The lines to return are those below that contain the word "problem".

─── Input material ───

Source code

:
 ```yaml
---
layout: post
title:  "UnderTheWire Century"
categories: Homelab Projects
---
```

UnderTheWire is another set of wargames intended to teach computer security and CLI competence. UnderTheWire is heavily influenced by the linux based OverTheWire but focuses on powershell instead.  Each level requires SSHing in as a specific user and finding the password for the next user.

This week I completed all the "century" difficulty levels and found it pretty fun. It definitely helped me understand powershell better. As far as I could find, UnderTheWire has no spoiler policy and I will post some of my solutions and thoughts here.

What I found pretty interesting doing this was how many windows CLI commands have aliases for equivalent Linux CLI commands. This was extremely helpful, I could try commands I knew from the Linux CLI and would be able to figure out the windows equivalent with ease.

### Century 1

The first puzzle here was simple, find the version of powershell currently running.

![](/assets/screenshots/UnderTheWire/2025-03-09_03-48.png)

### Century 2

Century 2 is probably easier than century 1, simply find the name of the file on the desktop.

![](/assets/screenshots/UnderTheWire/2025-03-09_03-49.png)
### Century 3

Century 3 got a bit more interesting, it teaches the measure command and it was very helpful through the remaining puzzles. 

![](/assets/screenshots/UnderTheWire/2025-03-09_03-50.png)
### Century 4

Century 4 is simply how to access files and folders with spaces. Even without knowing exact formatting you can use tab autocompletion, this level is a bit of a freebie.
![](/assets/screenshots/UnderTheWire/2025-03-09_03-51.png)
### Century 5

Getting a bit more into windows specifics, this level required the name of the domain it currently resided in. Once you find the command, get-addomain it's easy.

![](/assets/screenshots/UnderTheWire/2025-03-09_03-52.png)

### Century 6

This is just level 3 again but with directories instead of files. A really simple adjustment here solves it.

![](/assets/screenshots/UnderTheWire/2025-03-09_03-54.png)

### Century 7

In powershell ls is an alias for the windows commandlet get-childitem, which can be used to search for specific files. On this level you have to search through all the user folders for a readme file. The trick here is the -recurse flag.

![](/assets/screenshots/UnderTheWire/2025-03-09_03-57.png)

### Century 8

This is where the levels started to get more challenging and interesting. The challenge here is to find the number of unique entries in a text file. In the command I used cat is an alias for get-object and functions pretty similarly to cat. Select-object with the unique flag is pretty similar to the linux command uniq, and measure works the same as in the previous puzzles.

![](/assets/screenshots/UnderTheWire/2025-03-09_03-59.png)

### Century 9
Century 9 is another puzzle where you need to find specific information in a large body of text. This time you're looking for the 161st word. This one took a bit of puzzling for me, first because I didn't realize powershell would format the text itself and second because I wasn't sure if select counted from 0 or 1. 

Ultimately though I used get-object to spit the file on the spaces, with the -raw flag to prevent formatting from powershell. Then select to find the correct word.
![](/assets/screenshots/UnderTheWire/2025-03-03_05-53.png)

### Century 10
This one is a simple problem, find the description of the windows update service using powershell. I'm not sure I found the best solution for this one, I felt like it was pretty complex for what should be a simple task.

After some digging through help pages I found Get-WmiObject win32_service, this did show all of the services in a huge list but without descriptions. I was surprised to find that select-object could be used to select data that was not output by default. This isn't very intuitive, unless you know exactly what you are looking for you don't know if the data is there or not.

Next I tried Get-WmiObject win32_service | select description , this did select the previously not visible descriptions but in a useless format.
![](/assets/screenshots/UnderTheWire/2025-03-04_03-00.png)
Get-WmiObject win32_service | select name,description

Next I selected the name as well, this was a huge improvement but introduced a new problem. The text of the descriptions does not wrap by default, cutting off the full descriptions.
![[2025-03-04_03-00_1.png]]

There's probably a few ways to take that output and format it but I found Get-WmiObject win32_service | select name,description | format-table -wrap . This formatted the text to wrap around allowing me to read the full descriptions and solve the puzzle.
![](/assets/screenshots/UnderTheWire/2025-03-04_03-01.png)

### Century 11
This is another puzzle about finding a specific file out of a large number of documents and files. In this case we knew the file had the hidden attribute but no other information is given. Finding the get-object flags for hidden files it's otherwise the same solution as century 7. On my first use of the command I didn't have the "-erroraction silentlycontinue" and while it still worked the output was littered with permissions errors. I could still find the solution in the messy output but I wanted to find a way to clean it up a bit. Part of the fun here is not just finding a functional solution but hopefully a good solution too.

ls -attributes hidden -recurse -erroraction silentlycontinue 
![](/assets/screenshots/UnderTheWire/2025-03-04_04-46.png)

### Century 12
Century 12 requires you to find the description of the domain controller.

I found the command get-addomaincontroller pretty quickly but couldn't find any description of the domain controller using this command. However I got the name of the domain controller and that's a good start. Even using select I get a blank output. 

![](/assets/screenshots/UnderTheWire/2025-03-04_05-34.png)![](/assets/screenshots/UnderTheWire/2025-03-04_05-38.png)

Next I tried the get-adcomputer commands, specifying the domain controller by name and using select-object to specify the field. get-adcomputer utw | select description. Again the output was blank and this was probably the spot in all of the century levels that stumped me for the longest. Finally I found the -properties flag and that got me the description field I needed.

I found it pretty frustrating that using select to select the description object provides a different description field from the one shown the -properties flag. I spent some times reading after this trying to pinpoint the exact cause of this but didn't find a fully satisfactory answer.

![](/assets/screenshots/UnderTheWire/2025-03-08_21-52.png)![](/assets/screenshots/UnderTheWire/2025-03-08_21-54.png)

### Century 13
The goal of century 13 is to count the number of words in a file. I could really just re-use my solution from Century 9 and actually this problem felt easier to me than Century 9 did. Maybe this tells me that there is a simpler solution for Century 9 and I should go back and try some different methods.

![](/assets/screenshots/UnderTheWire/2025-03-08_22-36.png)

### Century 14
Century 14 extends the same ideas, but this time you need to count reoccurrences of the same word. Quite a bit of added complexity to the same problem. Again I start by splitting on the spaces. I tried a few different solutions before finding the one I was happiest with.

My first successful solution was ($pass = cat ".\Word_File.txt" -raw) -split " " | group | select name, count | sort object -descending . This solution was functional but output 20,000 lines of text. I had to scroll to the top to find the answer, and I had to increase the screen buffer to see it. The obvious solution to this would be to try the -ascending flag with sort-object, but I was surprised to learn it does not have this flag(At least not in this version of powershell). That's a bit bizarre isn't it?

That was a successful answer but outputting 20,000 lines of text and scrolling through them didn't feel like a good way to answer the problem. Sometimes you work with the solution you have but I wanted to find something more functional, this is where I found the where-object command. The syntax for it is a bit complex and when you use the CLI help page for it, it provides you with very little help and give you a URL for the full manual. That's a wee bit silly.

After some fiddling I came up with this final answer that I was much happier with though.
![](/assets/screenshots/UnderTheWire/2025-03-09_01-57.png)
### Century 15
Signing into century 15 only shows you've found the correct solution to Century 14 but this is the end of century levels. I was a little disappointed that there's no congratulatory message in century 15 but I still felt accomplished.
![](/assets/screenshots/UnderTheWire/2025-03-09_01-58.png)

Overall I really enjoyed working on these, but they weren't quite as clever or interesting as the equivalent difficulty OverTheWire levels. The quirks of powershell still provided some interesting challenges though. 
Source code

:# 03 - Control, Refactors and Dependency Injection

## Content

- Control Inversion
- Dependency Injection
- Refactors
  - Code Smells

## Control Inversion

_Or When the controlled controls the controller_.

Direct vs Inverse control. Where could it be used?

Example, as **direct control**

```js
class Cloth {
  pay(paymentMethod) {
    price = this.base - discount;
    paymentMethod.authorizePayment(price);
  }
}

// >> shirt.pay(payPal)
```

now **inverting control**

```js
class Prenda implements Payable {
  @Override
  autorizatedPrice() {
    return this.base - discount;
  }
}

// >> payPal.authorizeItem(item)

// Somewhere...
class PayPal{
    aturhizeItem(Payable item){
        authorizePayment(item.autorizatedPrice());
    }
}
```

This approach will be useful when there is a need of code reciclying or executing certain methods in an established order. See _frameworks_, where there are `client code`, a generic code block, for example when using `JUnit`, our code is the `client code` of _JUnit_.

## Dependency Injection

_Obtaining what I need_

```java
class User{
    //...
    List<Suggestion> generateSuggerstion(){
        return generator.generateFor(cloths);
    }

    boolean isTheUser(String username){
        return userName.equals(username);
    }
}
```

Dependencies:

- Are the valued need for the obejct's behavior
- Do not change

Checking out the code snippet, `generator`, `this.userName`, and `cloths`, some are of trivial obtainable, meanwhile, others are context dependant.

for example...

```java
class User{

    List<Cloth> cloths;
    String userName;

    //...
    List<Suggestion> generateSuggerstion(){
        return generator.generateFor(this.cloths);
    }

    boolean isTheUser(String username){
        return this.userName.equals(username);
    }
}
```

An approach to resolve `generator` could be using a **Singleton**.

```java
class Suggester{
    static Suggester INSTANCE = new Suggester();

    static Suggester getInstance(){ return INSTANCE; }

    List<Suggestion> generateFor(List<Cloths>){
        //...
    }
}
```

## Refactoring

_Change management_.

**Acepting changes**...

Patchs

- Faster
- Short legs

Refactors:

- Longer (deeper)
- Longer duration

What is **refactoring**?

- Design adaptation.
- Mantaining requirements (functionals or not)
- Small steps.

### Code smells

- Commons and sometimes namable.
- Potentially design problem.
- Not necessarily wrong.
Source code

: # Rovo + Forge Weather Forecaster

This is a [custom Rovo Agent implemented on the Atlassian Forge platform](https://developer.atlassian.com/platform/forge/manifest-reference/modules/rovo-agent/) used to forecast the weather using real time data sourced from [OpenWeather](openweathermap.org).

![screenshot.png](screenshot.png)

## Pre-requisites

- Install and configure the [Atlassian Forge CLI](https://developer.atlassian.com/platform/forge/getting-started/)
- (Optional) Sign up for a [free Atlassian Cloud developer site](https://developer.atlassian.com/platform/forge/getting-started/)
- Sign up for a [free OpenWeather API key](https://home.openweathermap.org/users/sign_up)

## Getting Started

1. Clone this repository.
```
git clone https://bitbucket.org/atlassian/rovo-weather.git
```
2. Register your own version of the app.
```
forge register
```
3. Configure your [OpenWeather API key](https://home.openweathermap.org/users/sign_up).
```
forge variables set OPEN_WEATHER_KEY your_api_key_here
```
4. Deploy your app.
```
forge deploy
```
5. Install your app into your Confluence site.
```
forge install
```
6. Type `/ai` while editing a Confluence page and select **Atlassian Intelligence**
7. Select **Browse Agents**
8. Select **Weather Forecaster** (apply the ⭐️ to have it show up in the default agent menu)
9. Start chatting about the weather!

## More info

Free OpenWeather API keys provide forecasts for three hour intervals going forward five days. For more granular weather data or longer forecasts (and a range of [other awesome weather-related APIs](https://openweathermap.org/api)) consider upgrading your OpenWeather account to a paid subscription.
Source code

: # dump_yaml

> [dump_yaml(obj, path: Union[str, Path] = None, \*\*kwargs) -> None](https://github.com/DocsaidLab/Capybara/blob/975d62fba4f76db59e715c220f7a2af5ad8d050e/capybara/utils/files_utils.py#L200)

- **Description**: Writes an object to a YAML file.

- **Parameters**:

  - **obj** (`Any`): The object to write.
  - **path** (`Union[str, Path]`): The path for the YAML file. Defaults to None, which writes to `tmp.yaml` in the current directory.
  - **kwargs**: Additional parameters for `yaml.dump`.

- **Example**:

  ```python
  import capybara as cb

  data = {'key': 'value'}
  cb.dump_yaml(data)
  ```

───

● **Expected answer**:
This one is a simple problem, find the description of the windows update service using powershell. I'm not sure I found the best solution for this one, I felt like it was pretty complex for what should be a simple task.
Next I selected the name as well, this was a huge improvement but introduced a new problem. The text of the descriptions does not wrap by default, cutting off the full descriptions.
The goal of century 13 is to count the number of words in a file. I could really just re-use my solution from Century 9 and actually this problem felt easier to me than Century 9 did. Maybe this tells me that there is a simpler solution for Century 9 and I should go back and try some different methods.
Century 14 extends the same ideas, but this time you need to count reoccurrences of the same word. Quite a bit of added complexity to the same problem. Again I start by splitting on the spaces. I tried a few different solutions before finding the one I was happiest with.
That was a successful answer but outputting 20,000 lines of text and scrolling through them didn't feel like a good way to answer the problem. Sometimes you work with the solution you have but I wanted to find something more functional, this is where I found the where-object command. The syntax for it is a bit complex and when you use the CLI help page for it, it provides you with very little help and give you a URL for the full manual. That's a wee bit silly.
- Potentially design problem.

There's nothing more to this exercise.